Summary. The manuscript claims that the geometric relations between semantic features in large language models' hidden states closely mirror human psychological associations. Feature vectors for 360 words are constructed and projected onto 32 semantic axes (e.g., beautiful-ugly), yielding high correlations with human ratings on those scales. Cosine similarities between the axes are shown to be highly predictive of correlations between scales in human surveys. Substantial variance across the axes lies in a low-dimensional subspace reproducing human-like patterns. Steering a word along one axis produces spillover effects on the model's ratings for other scales, with the magnitude proportionate to the cosine similarity between axes.

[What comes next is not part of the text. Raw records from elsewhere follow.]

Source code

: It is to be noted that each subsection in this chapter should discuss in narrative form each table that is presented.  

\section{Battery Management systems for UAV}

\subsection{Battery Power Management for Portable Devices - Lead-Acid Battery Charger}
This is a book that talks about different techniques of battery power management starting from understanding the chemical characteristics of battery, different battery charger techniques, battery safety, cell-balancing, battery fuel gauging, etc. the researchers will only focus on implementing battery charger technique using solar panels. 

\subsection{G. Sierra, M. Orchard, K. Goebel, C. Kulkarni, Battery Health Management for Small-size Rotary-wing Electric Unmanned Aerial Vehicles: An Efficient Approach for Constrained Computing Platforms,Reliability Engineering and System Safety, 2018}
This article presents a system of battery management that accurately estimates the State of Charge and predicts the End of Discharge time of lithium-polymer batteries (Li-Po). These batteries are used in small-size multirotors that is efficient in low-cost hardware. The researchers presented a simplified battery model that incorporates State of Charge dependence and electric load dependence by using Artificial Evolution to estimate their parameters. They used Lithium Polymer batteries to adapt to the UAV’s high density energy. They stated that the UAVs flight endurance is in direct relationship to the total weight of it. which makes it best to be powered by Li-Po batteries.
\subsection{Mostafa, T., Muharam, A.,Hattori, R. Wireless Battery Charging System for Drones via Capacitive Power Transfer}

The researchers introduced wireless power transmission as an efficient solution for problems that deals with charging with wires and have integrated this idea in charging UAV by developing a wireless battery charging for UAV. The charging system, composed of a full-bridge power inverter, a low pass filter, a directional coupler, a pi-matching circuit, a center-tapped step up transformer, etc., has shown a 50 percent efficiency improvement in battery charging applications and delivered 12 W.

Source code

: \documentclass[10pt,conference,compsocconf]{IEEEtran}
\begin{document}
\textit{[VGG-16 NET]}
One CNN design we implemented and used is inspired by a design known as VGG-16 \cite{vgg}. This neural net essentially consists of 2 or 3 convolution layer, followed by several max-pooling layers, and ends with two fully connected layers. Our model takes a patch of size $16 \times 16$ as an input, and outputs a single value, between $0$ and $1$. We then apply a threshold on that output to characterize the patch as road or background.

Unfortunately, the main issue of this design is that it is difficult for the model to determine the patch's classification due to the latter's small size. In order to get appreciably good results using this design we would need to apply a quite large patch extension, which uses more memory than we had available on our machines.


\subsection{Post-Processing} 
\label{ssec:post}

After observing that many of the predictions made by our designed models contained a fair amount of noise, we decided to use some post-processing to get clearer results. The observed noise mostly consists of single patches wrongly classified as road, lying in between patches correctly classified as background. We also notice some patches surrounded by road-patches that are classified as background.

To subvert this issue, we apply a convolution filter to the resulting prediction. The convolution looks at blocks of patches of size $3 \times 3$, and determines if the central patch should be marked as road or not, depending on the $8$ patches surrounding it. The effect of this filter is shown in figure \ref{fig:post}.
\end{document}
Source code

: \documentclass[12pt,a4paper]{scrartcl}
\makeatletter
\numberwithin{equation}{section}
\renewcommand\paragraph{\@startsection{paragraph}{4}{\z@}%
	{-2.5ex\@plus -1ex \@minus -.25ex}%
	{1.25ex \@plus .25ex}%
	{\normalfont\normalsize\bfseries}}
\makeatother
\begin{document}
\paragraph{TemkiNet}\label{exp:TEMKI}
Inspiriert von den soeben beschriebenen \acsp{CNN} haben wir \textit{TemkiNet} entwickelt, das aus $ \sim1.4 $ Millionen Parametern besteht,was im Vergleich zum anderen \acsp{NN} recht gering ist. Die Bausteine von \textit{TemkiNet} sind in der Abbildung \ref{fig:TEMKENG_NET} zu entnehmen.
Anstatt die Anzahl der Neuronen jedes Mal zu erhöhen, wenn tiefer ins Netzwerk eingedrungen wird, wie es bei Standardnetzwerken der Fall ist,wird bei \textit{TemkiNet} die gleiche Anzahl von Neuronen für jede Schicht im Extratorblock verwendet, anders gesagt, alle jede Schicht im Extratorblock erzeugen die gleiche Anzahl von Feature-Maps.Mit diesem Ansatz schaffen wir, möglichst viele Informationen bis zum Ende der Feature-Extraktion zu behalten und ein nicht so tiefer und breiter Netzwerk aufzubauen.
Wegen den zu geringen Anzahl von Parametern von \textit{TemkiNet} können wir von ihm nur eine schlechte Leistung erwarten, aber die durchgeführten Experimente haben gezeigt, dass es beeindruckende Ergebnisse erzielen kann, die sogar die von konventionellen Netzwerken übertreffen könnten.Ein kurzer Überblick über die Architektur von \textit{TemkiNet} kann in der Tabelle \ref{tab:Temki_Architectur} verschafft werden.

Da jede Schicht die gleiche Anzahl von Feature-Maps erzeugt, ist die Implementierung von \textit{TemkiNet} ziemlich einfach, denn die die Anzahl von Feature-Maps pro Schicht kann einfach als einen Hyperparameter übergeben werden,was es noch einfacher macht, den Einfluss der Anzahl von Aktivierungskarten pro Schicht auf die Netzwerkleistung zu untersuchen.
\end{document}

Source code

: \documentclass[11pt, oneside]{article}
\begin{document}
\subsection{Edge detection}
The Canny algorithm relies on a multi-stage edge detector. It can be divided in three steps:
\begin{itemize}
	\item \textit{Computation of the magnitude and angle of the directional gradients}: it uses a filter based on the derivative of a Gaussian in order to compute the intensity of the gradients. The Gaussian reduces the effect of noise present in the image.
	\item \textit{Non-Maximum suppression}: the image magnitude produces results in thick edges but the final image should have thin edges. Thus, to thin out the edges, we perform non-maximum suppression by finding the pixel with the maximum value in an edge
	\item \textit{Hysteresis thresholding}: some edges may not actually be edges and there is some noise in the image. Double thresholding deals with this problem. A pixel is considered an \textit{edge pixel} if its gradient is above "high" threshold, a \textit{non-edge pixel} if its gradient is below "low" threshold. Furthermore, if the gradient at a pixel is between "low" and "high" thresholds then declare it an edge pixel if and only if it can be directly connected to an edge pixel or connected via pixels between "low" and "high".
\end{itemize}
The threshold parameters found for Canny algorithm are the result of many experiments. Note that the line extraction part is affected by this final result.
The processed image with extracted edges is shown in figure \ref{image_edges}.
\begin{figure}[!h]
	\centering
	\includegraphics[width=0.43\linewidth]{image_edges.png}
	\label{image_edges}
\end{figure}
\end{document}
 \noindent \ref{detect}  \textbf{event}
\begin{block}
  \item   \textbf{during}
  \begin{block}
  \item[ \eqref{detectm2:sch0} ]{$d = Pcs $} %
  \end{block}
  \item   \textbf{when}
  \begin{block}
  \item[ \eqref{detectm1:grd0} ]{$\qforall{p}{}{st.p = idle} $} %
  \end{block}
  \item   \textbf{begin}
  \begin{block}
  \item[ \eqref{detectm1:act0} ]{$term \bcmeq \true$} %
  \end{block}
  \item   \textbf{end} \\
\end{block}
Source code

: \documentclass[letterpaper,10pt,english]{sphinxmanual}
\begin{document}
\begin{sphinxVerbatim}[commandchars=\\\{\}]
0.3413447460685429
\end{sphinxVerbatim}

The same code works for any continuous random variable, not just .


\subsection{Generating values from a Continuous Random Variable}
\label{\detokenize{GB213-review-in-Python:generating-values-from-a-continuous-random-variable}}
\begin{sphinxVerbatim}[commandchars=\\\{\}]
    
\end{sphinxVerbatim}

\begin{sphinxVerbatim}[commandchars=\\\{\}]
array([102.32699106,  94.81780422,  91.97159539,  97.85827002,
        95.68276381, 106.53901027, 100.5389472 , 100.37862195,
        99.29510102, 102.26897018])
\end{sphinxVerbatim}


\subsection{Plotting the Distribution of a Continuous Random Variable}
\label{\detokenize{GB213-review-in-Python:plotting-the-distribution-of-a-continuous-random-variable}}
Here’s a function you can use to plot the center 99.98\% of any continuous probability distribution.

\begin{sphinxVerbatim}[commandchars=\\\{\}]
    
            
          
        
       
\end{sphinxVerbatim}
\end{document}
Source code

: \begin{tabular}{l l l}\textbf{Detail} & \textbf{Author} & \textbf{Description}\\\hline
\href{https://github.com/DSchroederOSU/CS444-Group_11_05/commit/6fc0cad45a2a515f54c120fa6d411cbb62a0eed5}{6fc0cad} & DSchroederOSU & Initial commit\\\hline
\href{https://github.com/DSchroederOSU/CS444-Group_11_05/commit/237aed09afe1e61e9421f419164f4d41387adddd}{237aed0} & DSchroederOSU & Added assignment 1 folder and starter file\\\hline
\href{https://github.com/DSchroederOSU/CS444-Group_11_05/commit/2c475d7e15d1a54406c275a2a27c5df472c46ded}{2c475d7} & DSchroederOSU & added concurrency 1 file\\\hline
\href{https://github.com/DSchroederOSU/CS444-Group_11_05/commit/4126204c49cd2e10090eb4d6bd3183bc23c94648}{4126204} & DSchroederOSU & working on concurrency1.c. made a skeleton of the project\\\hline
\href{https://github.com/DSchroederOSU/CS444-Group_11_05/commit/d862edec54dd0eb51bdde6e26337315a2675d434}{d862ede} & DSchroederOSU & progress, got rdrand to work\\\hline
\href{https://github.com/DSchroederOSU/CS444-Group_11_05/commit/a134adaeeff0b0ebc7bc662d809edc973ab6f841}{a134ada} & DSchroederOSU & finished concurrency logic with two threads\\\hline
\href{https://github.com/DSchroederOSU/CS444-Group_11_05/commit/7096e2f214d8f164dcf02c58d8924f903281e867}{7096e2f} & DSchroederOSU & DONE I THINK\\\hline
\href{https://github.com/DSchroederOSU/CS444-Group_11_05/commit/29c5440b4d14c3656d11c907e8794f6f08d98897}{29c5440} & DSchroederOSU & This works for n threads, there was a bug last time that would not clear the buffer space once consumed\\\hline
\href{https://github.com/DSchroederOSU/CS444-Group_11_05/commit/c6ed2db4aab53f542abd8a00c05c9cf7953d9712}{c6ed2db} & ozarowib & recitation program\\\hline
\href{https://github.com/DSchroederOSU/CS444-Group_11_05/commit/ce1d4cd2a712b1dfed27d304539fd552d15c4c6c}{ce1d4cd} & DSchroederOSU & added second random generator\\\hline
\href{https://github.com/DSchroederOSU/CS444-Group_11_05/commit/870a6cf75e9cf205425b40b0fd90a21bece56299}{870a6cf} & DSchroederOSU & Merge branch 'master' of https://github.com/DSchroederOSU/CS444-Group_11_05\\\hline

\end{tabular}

Significance. If the central claims hold after clarification of methods, the work would be significant for establishing a quantitative correspondence between LLM internal geometry and human semantic structure. The independent human survey validation and the steering-based causal tests are particular strengths, as they move beyond correlational evidence to falsifiable predictions about relational effects. This could inform mechanistic interpretability by showing that semantic features are best understood through their interrelations and subspaces rather than in isolation.

major comments (3)

[Methods] Methods section: The procedure for extracting feature vectors corresponding to the 360 words from hidden states is not described with sufficient detail (model used, specific layers, pooling or aggregation method). This information is load-bearing because the reported correlations, subspace structure, and spillover effects all depend on how the vectors are constructed; without it, it is impossible to assess whether the results reflect the model's learned semantics or artifacts of the extraction process.
[Steering experiments] Steering experiments (results section on spillover): The claim that steering along one axis causes spillover 'proportionate to the cosine similarity' between axes appears to follow directly from vector arithmetic if model ratings are computed via projection (dot product) onto the axis vectors. Adding a scaled axis-i vector to a feature vector changes the projection onto axis-j by exactly cos(i,j) times the scaling factor, by bilinearity. The manuscript must clarify the exact post-steering rating procedure and show that the proportionality is an empirical result rather than a mathematical identity.
[Results] Results on low-dimensional subspace: The analysis that 'substantial variance across the 32 semantic axes lies on a low-dimensional subspace' requires quantitative reporting (e.g., number of principal components retained, cumulative explained variance, and explicit comparison to the dimensionality structure in the human survey data). Without these metrics and controls, the claim of reproducing human semantic patterns cannot be evaluated rigorously.

minor comments (3)

[Abstract] Abstract: Numerical values for the reported 'high correlations' and 'highly predictive' relations (e.g., Pearson r or R² with p-values) should be included to make the summary self-contained and allow immediate assessment of effect sizes.
[Figures] Figures and tables: All figures showing correlations, subspaces, or spillover effects should include error bars, confidence intervals, or statistical tests to convey reliability; axis labels and legends need to be fully self-explanatory.
[Methods] Notation: Introduce formal equations for feature vector construction, axis definition, projection, and the steering operation early in the methods to improve precision and allow readers to trace the derivations.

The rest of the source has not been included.